# Which telephoto lens has the fastest AF



## brendan (Dec 13, 2011)

Im shooting very fast paced sports and was wondering which telephoto lens would be best?


----------



## branden (Dec 13, 2011)

Your name seems familiar...


----------



## B-Man (Dec 13, 2011)

i think in order to have a fast AF, you need a decent camera body? no? yes?


----------



## Mt Spokane Photography (Dec 13, 2011)

Canon does not spec AF speeds, so you may get opinions from users about their favorite lens.

However, the 400mm f/2.8 is THE popular lens for professional photographers at sporting events, so its certainly in the very top echelon.

If you are looking for budget priced lenses, it depends on the focal length and price range. The 70-200mm f/2.8L is excellent, my 85mm f/2.8 is very fast for a low cost. My 135mm L is also reasonably fast focusing.

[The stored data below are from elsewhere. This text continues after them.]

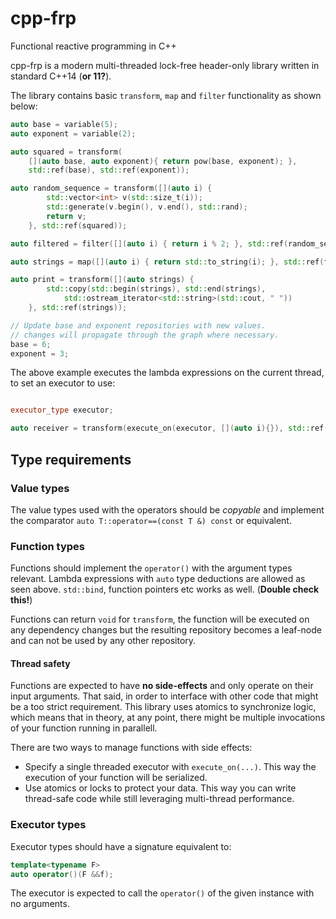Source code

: # cpp-frp
Functional reactive programming in C++

cpp-frp is a modern multi-threaded lock-free header-only library written in standard C++14 (**or 11?**).

The library contains basic `transform`, `map` and `filter` functionality as shown below:

```C++
auto base = variable(5);
auto exponent = variable(2);

auto squared = transform(
	[](auto base, auto exponent){ return pow(base, exponent); },
	std::ref(base), std::ref(exponent));

auto random_sequence = transform([](auto i) {
		std::vector<int> v(std::size_t(i));
	    std::generate(v.begin(), v.end(), std::rand);
	    return v;
    }, std::ref(squared));

auto filtered = filter([](auto i) { return i % 2; }, std::ref(random_sequence));

auto strings = map([](auto i) { return std::to_string(i); }, std::ref(filtered));

auto print = transform([](auto strings) {
		std::copy(std::begin(strings), std::end(strings),
			std::ostream_iterator<std::string>(std::cout, " "))
	}, std::ref(strings));

// Update base and exponent repositories with new values.
// changes will propagate through the graph where necessary.
base = 6;
exponent = 3;

```

The above example executes the lambda expressions on the current thread, to set an executor to use:

```C++

executor_type executor;

auto receiver = transform(execute_on(executor, [](auto i){}), std::ref(provider));
```

## Type requirements
### Value types
The value types used with the operators should be *copyable* and implement the comparator ```auto T::operator==(const T &) const``` or equivalent.

### Function types
Functions should implement the ```operator()``` with the argument types relevant. Lambda expressions with ```auto``` type deductions are allowed as seen above. ```std::bind```, function pointers etc works as well. (**Double check this!**)

Functions can return ```void``` for ```transform```, the function will be executed on any dependency changes but the resulting repository becomes a leaf-node and can not be used by any other repository.

#### Thread safety
Functions are expected to have **no side-effects** and only operate on their input arguments. That said, in order to interface with other code that might be a too strict requirement. This library uses atomics to synchronize logic, which means that in theory, at any point, there might be multiple invocations of your function running in parallell.

There are two ways to manage functions with side effects:
 - Specify a single threaded executor with ```execute_on(...)```. This way the execution of your function will be serialized.
 - Use atomics or locks to protect your data. This way you can write thread-safe code while still leveraging multi-thread performance.

### Executor types
Executor types should have a signature equivalent to:
```C++
template<typename F>
auto operator()(F &&f);
```

The executor is expected to call the ```operator()``` of the given instance with no arguments.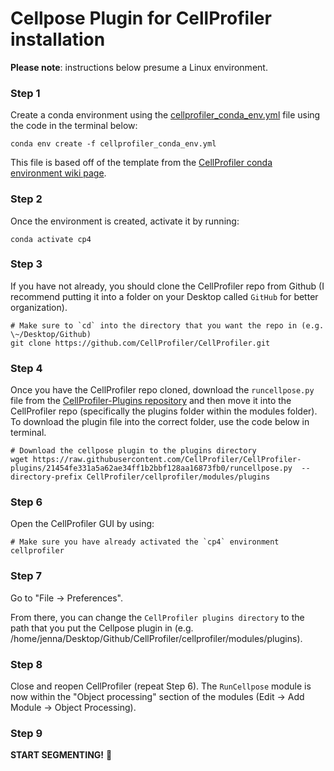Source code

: # Cellpose Plugin for CellProfiler installation

__Please note__: instructions below presume a Linux environment.

### Step 1 

Create a conda environment using the [cellprofiler_conda_env.yml](cellprofiler_conda_env.yml) file using the code in the terminal below:

```console
conda env create -f cellprofiler_conda_env.yml
```
This file is based off of the template from the [CellProfiler conda environment wiki page](https://github.com/CellProfiler/CellProfiler/wiki/Conda-Installation).

### Step 2

Once the environment is created, activate it by running:

```console
conda activate cp4
```

### Step 3 

If you have not already, you should clone the CellProfiler repo from Github (I recommend putting it into a folder on your Desktop called `GitHub` for better organization).

```console
# Make sure to `cd` into the directory that you want the repo in (e.g. \~/Desktop/Github)
git clone https://github.com/CellProfiler/CellProfiler.git
```

### Step 4 

Once you have the CellProfiler repo cloned, download the `runcellpose.py` file from the [CellProfiler-Plugins repository](https://github.com/CellProfiler/CellProfiler-plugins/blob/master/runcellpose.py) and then move it into the CellProfiler repo (specifically the plugins folder within the modules folder).
To download the plugin file into the correct folder, use the code below in terminal.

```console
# Download the cellpose plugin to the plugins directory
wget https://raw.githubusercontent.com/CellProfiler/CellProfiler-plugins/21454fe331a5a62ae34ff1b2bbf128aa16873fb0/runcellpose.py  --directory-prefix CellProfiler/cellprofiler/modules/plugins
```

### Step 6

Open the CellProfiler GUI by using:

```
# Make sure you have already activated the `cp4` environment
cellprofiler
```

### Step 7

Go to "File -> Preferences". 

From there, you can change the `CellProfiler plugins directory` to the path that you put the Cellpose plugin in (e.g. /home/jenna/Desktop/Github/CellProfiler/cellprofiler/modules/plugins).

### Step 8

Close and reopen CellProfiler (repeat Step 6). 
The `RunCellpose` module is now within the "Object processing" section of the modules (Edit -> Add Module -> Object Processing).

### Step 9

**START SEGMENTING!** 🥳

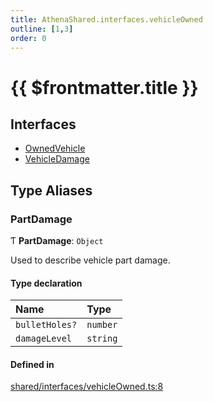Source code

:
 ```yaml
---
title: AthenaShared.interfaces.vehicleOwned
outline: [1,3]
order: 0
---
```


# {{ $frontmatter.title }}


## Interfaces

- [OwnedVehicle](../interfaces/shared_interfaces_vehicleOwned_OwnedVehicle.md)
- [VehicleDamage](../interfaces/shared_interfaces_vehicleOwned_VehicleDamage.md)

## Type Aliases

### PartDamage

Ƭ **PartDamage**: `Object`

Used to describe vehicle part damage.

#### Type declaration

| Name | Type |
| :------ | :------ |
| `bulletHoles?` | `number` |
| `damageLevel` | `string` |

#### Defined in

[shared/interfaces/vehicleOwned.ts:8](https://github.com/Stuyk/altv-athena/blob/bde990b/src/core/shared/interfaces/vehicleOwned.ts#L8)
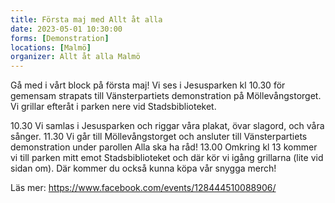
 ```yaml
---
title: Första maj med Allt åt alla
date: 2023-05-01 10:30:00
forms: [Demonstration]
locations: [Malmö]
organizer: Allt åt alla Malmö
---
```

Gå med i vårt block på första maj! Vi ses i Jesusparken kl 10.30 för gemensam strapats till Vänsterpartiets demonstration på Möllevångstorget. Vi grillar efteråt i parken nere vid Stadsbiblioteket.

10.30 Vi samlas i Jesusparken och riggar våra plakat, övar slagord, och våra sånger. 
11.30 Vi går till Möllevångstorget och ansluter till Vänsterpartiets demonstration under parollen Alla ska ha råd!
13.00 Omkring kl 13 kommer vi till parken mitt emot Stadsbiblioteket och där kör vi igång grillarna (lite vid sidan om). Där kommer du också kunna köpa vår snygga merch!


Läs mer: https://www.facebook.com/events/128444510088906/
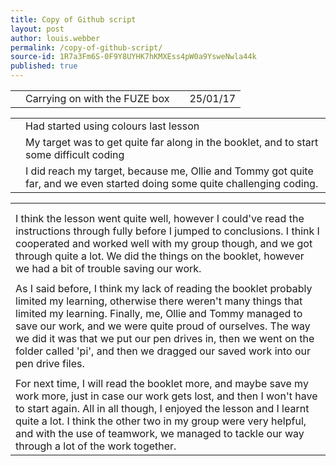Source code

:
 ```yaml
---
title: Copy of Github script
layout: post
author: louis.webber
permalink: /copy-of-github-script/
source-id: 1R7a3Fm6S-0F9Y8UYHK7hKMXEss4pW0a9YsweNwla44k
published: true
---
```

<table>
  <tr>
    <td></td>
    <td> Carrying on with the FUZE box</td>
    <td></td>
    <td>     25/01/17</td>
  </tr>
</table>


<table>
  <tr>
    <td></td>
    <td>Had started using colours last lesson</td>
  </tr>
  <tr>
    <td></td>
    <td>My target was to get quite far along in the booklet, and to start some difficult coding</td>
  </tr>
  <tr>
    <td></td>
    <td>I did reach my target, because me, Ollie and Tommy got quite far, and we even started doing some quite challenging coding.</td>
  </tr>
</table>


<table>
  <tr>
    <td></td>
  </tr>
  <tr>
    <td></td>
  </tr>
  <tr>
    <td>I think the lesson went quite well, however I could've read the instructions through fully before I jumped to conclusions. I think I cooperated and worked well with my group though, and we got through quite a lot. We did the things on the booklet, however we had a bit of trouble saving our work.</td>
  </tr>
  <tr>
    <td></td>
  </tr>
  <tr>
    <td>As I said before, I think my lack of reading the booklet probably limited my learning, otherwise there weren't many things that limited my learning. Finally, me, Ollie and Tommy managed to save our work, and we were quite proud of ourselves. The way we did it was that we put our pen drives in, then we went on the folder called 'pi', and then we dragged our saved work into our pen drive files.</td>
  </tr>
  <tr>
    <td></td>
  </tr>
  <tr>
    <td>For next time, I will read the booklet more, and maybe save my work more, just in case our work gets lost, and then I won't have to start again. All in all though, I enjoyed the lesson and I learnt quite a lot. I think the other two in my group were very helpful, and with the use of teamwork, we managed to tackle our way through a lot of the work together.</td>
  </tr>
</table>


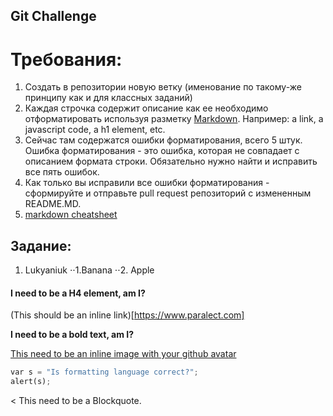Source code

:## Git Challenge
# Требования:
  1. Создать в репозитории новую ветку (именование по такому-же принципу как и для классных заданий)
  2. Каждая строчка содержит описание как ее необходимо отформатировать используя разметку [Markdown](https://github.com/adam-p/markdown-here/wiki/Markdown-Cheatsheet). Например: a link, a javascript code, a h1 element, etc.
  4. Сейчас там содержатся ошибки форматирования, всего 5 штук. Ошибка форматирования - это ошибка, которая не совпадает с описанием формата строки. Обязательно нужно найти и исправить все пять ошибок.
  5. Как только вы исправили все ошибки форматирования - сформируйте и отправьте pull request репозиторий с измененным README.MD.
  6. [markdown cheatsheet](https://github.com/adam-p/markdown-here/wiki/Markdown-Cheatsheet)

**Задание**:
----------

1. Lukyaniuk
⋅⋅1.Banana
⋅⋅2. Apple

#### I need to be a H4 element, am I?

(This should be an inline link)[https://www.paralect.com]

**I need to be a bold text, am I?**

[This need to be an inline image with your github avatar](https://github.com/adam-p/markdown-here/raw/master/src/common/images/icon48.png "Logo Title Text 1")


```python
var s = "Is formatting language correct?";
alert(s);
```

< This need to be a Blockquote.
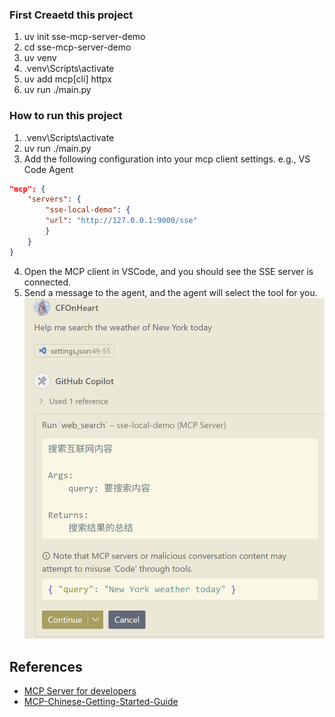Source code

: ### First Creaetd this project
1. uv init sse-mcp-server-demo 
2. cd sse-mcp-server-demo
3. uv venv
4. .venv\Scripts\activate
5. uv add mcp[cli] httpx
6. uv run ./main.py

### How to run this project
1. .venv\Scripts\activate
2. uv run ./main.py
3. Add the following configuration into your mcp client settings. e.g., VS Code Agent
```json
"mcp": {
    "servers": {
        "sse-local-demo": {
        "url": "http://127.0.0.1:9000/sse"
        }
    }
}
```
4. Open the MCP client in VSCode, and you should see the SSE server is connected.
5. Send a message to the agent, and the agent will select the tool for you.
![](./images/sse_server_vscode_copilot.png)

## References
- [MCP Server for developers](https://modelcontextprotocol.io/quickstart/server)
- [MCP-Chinese-Getting-Started-Guide
](https://github.com/liaokongVFX/MCP-Chinese-Getting-Started-Guide)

Not all of the "L" lenses are fact focusing, my 100-400mm L is not super fast, for example, while the 400mm f/5.6 L is reasonably fast for a under $1500 lens. The 85mm L, is noted for being slow to focus, but its not intended for sports, and is fast enough for portraits.


----------



## bigblue1ca (Dec 13, 2011)

I concur about the 70-200 2.8, the first thing I noticed when I bought it was it's focus speed in AI Servo.


----------



## jcns (Dec 13, 2011)

If your needs require a certain range, you are sort of stuck. 
if you need 400mm, but the 300mm has faster AF. are you going to get the 300mm and slap on an extender/tc?


----------



## Viggo (Dec 13, 2011)

NO doubt .. the new 300 L II will be blistering. I owned the old one and only beaten by the sick new 70-200, and I KNOW that Canon won't let a budget lens like that get the upperhand, the new 300 combined with a mk4 or X will be the worlds fastes AND most accurate...


----------



## pj1974 (Dec 13, 2011)

I currently own a number of Canon USM lenses (15-85mm, 70-300mm L, 100-300mm, 100mm macro non L). I also own a few non-USM Canons (18-55mm, 50mm f1.8) and the Sigma 10-20mm EX HSM. 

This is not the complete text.